ESPN 53rd Annual Meeting

ESPN 2021


 
OUTCOME OF PEDIATRIC PATIENTS STARTING KIDNEY REPLACEMENT THERAPY AFTER CANCER TREATMENT- ESPN/ERA-EDTA REGISTRY DATA
HENNA PUUSAARI 1 HENNA PUUSAARI 2 MARJOLEIN BONTHUIS 3 JEROME HARAMBAT 4 ENRICO VIDAL 5 MANISH SINHA 6 KITTY JAGER 3 TIMO JAHNUKAINEN 2

1- TAMPERE UNIVERSITY HOSPITAL, DEPARTMENT OF PEDIATRICS, PEDIATRIC NEPHROLOGY, TAMPERE, FINLAND
2- DEPARTMENT OF PEDIATRIC NEPHROLOGY AND TRANSPLANTATION, CHILDREN’S HOSPITAL, HELSINKI UNIVERSITY HOSPITAL AND UNIVERSITY OF HELSINKI, HELSINKI, FINLAND
3- ESPN/ERA-EDTA REGISTRY, DEPARTMENT OF MEDICAL INFORMATICS, AMSTERDAM UMC, UNIVERSITY OF AMSTERDAM, AMSTERDAM PUBLIC HEALTH RESEARCH INSTITUTE, AMSTERDAM, THE NETHERLANDS
4- DEPARTMENT OF PEDIATRICS, BORDEAUX UNIVERSITY HOSPITAL, BORDEAUX POPULATION HEALTH RESEARCH CENTER UMR 1219, UNIVERSITY OF BORDEAUX, BORDEAUX FRANCE
5- DIVISION OF PEDIATRICS, DEPARTMENT OF MEDICINE, UNIVERSITY OF UDINE, UDINE, ITALY.
6- KINGS COLLEGE LONDON; DEPARTMENT OF PAEDIATRIC NEPHROLOGY, EVELINA LONDON CHILDRENS HOSPITAL, LONDON, UK.
 
Introduction:

 Survival of pediatric cancer patients has improved during recent decades, leading to an increased number of children with kidney dysfunction caused by the tumor itself or by cancer treatments, like cytostatic and irradiation therapy.
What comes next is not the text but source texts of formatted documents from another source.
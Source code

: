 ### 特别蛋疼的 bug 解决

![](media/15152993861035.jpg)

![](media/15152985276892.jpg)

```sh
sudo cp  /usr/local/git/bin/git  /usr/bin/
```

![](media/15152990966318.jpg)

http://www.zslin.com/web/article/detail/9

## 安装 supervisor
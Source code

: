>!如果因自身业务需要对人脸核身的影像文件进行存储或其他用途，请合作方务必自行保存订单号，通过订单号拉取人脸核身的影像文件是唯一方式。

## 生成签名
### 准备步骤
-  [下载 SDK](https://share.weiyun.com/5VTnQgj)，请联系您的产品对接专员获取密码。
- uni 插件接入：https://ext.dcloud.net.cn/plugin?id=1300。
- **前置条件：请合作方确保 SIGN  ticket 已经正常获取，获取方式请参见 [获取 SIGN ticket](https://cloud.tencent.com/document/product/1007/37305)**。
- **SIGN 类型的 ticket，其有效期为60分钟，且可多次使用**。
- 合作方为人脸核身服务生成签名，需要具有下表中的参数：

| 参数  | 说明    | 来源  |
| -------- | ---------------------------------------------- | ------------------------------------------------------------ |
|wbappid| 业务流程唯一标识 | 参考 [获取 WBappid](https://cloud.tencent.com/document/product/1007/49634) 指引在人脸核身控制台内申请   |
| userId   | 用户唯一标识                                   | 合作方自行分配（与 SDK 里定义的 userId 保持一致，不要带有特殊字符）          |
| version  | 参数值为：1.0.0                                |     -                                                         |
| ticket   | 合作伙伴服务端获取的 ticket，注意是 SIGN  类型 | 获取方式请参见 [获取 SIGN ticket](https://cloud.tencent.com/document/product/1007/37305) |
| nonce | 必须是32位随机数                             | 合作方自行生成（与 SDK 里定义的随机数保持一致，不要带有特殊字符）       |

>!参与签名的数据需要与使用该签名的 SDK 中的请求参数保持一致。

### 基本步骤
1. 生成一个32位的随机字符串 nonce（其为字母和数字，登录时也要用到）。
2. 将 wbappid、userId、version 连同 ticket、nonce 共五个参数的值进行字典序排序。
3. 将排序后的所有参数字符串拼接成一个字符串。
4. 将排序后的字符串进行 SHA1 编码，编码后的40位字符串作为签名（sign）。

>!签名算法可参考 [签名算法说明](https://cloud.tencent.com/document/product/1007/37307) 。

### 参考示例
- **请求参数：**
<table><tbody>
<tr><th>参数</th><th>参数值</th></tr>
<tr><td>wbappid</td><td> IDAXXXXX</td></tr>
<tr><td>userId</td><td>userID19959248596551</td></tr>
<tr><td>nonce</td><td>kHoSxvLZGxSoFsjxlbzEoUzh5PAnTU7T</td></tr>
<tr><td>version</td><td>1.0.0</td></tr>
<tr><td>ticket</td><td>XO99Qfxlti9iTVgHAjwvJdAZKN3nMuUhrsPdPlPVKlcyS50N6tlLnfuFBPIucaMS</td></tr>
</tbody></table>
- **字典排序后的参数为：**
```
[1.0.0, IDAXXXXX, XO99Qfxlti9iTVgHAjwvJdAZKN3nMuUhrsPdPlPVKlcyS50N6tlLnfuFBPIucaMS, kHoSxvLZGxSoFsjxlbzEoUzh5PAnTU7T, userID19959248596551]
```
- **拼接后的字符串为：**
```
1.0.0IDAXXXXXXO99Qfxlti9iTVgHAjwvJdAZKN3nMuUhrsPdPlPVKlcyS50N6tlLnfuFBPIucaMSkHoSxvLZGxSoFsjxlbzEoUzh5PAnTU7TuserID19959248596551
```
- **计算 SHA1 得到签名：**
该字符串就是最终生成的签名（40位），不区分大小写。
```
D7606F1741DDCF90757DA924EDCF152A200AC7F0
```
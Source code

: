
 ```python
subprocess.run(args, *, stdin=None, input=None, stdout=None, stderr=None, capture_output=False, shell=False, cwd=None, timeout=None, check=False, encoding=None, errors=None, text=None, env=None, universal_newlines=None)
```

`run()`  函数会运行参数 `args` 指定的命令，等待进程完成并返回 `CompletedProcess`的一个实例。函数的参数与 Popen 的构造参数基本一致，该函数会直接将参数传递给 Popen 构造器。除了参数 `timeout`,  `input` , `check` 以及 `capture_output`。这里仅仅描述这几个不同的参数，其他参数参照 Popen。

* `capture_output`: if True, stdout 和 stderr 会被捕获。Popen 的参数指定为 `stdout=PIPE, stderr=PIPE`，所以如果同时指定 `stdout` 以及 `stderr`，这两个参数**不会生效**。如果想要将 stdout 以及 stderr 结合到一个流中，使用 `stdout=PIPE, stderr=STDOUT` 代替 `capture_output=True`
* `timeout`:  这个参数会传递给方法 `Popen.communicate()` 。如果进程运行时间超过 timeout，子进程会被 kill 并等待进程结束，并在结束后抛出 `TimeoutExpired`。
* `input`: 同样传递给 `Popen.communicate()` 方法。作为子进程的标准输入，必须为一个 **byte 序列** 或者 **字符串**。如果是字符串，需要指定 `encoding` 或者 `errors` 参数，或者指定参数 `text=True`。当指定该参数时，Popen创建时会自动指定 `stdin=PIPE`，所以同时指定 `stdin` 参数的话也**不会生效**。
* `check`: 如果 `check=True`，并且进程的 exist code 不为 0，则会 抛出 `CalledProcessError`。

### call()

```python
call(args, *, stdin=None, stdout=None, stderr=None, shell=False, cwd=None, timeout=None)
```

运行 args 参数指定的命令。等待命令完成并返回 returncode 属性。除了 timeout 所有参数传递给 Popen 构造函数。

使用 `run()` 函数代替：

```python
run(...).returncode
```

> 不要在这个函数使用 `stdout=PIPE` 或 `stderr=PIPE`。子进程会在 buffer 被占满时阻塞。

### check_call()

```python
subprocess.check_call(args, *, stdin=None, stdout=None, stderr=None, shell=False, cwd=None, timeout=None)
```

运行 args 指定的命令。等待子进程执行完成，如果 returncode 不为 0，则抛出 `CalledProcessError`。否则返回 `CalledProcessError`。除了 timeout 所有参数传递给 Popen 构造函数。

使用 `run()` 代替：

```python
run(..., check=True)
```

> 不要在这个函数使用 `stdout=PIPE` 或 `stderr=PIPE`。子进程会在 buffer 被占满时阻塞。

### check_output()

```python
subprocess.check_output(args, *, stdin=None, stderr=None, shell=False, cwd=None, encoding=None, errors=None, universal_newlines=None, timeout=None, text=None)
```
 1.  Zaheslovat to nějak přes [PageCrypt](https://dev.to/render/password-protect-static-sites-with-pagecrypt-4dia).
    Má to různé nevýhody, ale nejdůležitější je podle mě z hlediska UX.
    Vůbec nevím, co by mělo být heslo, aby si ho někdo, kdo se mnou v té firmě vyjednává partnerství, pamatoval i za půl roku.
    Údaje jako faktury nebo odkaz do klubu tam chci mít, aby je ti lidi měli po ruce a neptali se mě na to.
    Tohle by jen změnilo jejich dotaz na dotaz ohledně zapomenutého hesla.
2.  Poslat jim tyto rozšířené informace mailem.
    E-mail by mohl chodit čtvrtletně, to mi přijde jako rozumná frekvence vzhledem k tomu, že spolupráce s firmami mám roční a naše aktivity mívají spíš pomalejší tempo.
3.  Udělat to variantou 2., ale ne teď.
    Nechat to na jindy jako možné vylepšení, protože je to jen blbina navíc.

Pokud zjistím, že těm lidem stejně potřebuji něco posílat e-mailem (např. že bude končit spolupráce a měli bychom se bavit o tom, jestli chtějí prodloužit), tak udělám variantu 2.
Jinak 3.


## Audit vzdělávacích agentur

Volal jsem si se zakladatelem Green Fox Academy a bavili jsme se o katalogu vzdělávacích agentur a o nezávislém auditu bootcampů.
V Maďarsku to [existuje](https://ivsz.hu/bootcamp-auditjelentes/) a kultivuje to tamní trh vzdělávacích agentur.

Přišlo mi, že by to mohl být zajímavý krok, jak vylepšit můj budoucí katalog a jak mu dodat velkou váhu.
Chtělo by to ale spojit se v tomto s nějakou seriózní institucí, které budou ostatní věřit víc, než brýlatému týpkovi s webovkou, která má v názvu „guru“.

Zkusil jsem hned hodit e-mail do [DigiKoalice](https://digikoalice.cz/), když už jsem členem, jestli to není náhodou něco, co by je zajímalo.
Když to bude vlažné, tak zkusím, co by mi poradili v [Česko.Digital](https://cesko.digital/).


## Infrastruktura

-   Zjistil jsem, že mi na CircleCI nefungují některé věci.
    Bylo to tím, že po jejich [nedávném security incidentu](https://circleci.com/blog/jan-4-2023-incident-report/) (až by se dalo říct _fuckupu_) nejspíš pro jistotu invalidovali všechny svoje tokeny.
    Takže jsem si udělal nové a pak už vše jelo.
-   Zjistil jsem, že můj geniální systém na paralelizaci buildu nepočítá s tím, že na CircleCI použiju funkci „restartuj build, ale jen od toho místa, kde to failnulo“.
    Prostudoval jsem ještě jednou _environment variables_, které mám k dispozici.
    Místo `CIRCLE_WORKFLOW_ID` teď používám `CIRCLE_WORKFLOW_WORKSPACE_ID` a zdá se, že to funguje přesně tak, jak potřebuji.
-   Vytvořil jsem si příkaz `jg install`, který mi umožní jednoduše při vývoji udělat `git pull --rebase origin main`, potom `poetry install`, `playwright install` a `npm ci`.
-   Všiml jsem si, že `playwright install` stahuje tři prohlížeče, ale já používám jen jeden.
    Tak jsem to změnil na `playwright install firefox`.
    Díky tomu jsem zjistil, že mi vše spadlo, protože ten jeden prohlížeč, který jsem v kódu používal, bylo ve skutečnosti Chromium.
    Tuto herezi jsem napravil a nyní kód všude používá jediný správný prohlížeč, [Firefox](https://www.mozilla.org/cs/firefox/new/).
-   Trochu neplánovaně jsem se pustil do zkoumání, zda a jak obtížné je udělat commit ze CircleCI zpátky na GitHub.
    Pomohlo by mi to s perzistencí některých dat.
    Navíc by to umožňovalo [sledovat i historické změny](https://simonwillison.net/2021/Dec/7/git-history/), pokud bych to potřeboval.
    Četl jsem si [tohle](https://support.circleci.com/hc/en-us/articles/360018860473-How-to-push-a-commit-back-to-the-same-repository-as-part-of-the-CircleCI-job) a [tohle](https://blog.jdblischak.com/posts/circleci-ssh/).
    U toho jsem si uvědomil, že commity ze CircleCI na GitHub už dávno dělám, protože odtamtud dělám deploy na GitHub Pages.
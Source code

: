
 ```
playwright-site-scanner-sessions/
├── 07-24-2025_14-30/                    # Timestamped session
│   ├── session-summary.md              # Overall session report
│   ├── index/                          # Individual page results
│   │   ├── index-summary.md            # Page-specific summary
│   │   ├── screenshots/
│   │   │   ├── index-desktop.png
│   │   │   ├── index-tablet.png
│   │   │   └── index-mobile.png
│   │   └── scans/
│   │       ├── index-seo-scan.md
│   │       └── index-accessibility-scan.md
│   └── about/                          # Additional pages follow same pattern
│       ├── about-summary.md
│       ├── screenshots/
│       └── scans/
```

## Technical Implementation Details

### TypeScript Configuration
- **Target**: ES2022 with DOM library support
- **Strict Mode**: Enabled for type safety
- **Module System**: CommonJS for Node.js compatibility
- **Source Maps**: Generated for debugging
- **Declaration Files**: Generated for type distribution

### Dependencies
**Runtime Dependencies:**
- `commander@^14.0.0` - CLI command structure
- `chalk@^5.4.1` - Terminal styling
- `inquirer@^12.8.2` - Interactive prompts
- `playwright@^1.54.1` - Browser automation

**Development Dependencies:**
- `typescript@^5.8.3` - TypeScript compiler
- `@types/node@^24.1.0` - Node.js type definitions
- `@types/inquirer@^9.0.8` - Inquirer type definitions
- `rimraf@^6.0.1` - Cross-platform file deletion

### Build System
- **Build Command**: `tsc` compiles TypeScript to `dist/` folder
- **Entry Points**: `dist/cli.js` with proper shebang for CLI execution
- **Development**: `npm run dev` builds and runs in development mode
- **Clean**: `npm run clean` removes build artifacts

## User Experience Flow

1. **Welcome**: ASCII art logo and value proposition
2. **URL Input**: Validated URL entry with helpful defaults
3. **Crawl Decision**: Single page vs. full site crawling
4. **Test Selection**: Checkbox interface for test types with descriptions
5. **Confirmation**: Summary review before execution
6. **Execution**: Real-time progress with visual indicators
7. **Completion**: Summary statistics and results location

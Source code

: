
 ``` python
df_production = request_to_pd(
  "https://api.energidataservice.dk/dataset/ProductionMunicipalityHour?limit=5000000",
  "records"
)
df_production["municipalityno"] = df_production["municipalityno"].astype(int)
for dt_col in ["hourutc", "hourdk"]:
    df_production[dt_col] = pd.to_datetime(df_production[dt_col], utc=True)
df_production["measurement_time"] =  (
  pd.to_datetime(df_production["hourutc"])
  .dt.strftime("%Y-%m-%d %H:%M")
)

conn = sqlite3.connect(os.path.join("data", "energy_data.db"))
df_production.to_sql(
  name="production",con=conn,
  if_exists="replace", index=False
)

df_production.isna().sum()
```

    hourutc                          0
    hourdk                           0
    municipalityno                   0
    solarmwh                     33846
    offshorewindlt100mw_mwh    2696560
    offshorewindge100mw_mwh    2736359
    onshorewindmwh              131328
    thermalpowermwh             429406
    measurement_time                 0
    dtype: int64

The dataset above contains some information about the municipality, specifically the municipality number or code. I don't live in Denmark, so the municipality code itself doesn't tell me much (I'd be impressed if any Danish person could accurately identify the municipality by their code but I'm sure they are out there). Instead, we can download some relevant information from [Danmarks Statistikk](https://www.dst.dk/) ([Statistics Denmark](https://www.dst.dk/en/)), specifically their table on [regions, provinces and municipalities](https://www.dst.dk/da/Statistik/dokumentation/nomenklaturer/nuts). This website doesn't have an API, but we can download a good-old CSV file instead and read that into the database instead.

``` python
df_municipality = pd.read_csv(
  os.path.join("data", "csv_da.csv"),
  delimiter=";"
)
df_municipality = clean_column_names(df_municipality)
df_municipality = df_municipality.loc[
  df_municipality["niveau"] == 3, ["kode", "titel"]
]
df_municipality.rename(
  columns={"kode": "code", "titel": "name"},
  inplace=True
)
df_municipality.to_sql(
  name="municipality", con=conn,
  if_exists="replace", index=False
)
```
Only few studies reporting outcomes of pediatric cancer patients starting kidney replacement therapy (KRT) are available. Therefore, we aimed to evaluate long-term patient and graft survival in pediatric KRT patients with a malignancy history. 

Material and methods:

 Data were collected from the ESPN/ERA-EDTA Registry. All patients younger than 20 years of age starting KRT after malignancy treatment between 1980 and 2018 were included. Cancer patients were divided in two groups: (group 1) malignancy as a primary renal disease (PRD) and (group 2) history of malignancy but another PRD. Two non-cancer controls were selected for every patient matched on age, sex, year of KRT and country macro-economics. 

Results:

 130 patients in group 1 and 108 patients in group 2 were identified. Patients in group 1 were significantly younger (4.4; 1.7-8.7 years) at start of KRT than patients in group 2 (13.0; 6.1-17.5 years). The median time to kidney transplantation (KT) was longer in the malignancy groups than in the control groups. Five-year access to KT was 72.4%, 76.8%, 66.5% and 78.2% in group 1, their controls (group 3), group 2 and their controls (group 4), respectively. The 5-year mortality was higher in among malignancy patients: 14.7% (group 1), 10.7% (group 2), 6.6% (group 3), and 6.8% (group 4). In group 1, 36.4% of deaths were caused by the malignancy itself, whereas infection predominated in group 3.

Conclusions:

 Five-year mortality was higher in malignancy groups, mainly due to mortality caused by malignancies. Patients with malignancies spent longer time on dialysis before receiving KT, but access to KT was much more similar at 5-year follow-up.